### THE PROBLEM
All lines below containing the string "markup" are to be copied.

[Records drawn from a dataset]

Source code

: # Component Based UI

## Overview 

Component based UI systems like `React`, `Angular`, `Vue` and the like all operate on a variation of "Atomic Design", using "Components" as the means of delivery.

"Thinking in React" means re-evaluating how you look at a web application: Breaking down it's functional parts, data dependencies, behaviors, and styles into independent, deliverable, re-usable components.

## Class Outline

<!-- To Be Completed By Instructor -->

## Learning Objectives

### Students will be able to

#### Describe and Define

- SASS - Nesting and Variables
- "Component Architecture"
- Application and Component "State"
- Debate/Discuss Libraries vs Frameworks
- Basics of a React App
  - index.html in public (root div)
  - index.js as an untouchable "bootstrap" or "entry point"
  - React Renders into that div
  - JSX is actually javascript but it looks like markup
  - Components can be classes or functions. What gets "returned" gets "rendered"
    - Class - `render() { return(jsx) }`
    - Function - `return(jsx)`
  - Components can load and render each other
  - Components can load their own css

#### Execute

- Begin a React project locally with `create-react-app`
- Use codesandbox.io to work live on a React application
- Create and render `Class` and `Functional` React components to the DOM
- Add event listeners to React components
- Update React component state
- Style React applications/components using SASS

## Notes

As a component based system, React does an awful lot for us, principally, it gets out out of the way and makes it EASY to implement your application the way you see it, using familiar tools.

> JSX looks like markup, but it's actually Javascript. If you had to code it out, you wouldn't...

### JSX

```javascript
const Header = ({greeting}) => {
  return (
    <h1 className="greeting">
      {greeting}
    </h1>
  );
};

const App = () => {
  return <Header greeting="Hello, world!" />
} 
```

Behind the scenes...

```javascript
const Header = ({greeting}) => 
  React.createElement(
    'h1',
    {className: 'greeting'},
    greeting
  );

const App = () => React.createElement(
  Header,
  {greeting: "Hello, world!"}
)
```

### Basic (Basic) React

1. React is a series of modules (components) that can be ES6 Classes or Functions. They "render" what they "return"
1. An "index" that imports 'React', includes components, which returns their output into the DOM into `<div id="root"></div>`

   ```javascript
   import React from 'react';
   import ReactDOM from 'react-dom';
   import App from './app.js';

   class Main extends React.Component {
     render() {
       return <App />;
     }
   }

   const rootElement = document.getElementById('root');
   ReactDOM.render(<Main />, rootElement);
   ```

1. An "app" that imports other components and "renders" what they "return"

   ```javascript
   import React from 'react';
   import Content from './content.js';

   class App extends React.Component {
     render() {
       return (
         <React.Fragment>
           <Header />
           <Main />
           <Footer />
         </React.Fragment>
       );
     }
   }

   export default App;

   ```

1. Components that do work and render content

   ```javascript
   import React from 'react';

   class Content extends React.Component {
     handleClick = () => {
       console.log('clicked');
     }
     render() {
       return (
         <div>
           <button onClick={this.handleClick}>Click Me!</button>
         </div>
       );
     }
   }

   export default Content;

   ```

### WRITTEN RESPONSE
  - JSX is actually javascript but it looks like markup
> JSX looks like markup, but it's actually Javascript. If you had to code it out, you wouldn't...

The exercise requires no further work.